What is needed is an exact copy of the entries below, from the line that contains "- ✅ Triggered" through the final line, both included, and nothing else.

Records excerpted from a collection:

※

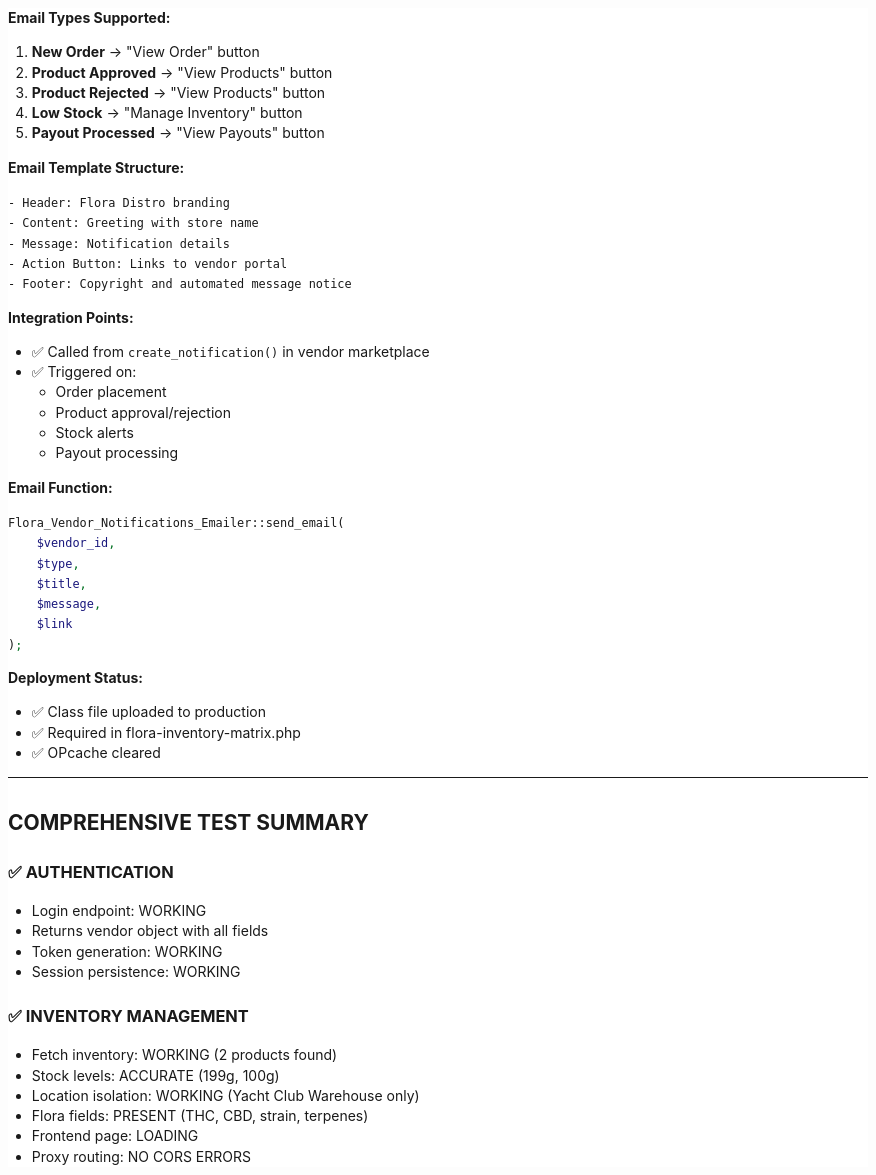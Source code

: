 **Email Types Supported:**
1. **New Order** → "View Order" button
2. **Product Approved** → "View Products" button
3. **Product Rejected** → "View Products" button
4. **Low Stock** → "Manage Inventory" button
5. **Payout Processed** → "View Payouts" button

**Email Template Structure:**
```html
- Header: Flora Distro branding
- Content: Greeting with store name
- Message: Notification details
- Action Button: Links to vendor portal
- Footer: Copyright and automated message notice
```

**Integration Points:**
- ✅ Called from `create_notification()` in vendor marketplace
- ✅ Triggered on:
  - Order placement
  - Product approval/rejection
  - Stock alerts
  - Payout processing

**Email Function:**
```php
Flora_Vendor_Notifications_Emailer::send_email(
    $vendor_id, 
    $type, 
    $title, 
    $message, 
    $link
);
```

**Deployment Status:**
- ✅ Class file uploaded to production
- ✅ Required in flora-inventory-matrix.php
- ✅ OPcache cleared

---

## COMPREHENSIVE TEST SUMMARY

### ✅ AUTHENTICATION
- Login endpoint: WORKING
- Returns vendor object with all fields
- Token generation: WORKING
- Session persistence: WORKING

### ✅ INVENTORY MANAGEMENT
- Fetch inventory: WORKING (2 products found)
- Stock levels: ACCURATE (199g, 100g)
- Location isolation: WORKING (Yacht Club Warehouse only)
- Flora fields: PRESENT (THC, CBD, strain, terpenes)
- Frontend page: LOADING
- Proxy routing: NO CORS ERRORS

※

● Result of the exercise:
- ✅ Triggered on:
  - Order placement
  - Product approval/rejection
  - Stock alerts
  - Payout processing

**Email Function:**
```php
Flora_Vendor_Notifications_Emailer::send_email(
    $vendor_id, 
    $type, 
    $title, 
    $message, 
    $link
);
```

**Deployment Status:**
- ✅ Class file uploaded to production
- ✅ Required in flora-inventory-matrix.php
- ✅ OPcache cleared

---

## COMPREHENSIVE TEST SUMMARY

### ✅ AUTHENTICATION
- Login endpoint: WORKING
- Returns vendor object with all fields
- Token generation: WORKING
- Session persistence: WORKING

### ✅ INVENTORY MANAGEMENT
- Fetch inventory: WORKING (2 products found)
- Stock levels: ACCURATE (199g, 100g)
- Location isolation: WORKING (Yacht Club Warehouse only)
- Flora fields: PRESENT (THC, CBD, strain, terpenes)
- Frontend page: LOADING
- Proxy routing: NO CORS ERRORS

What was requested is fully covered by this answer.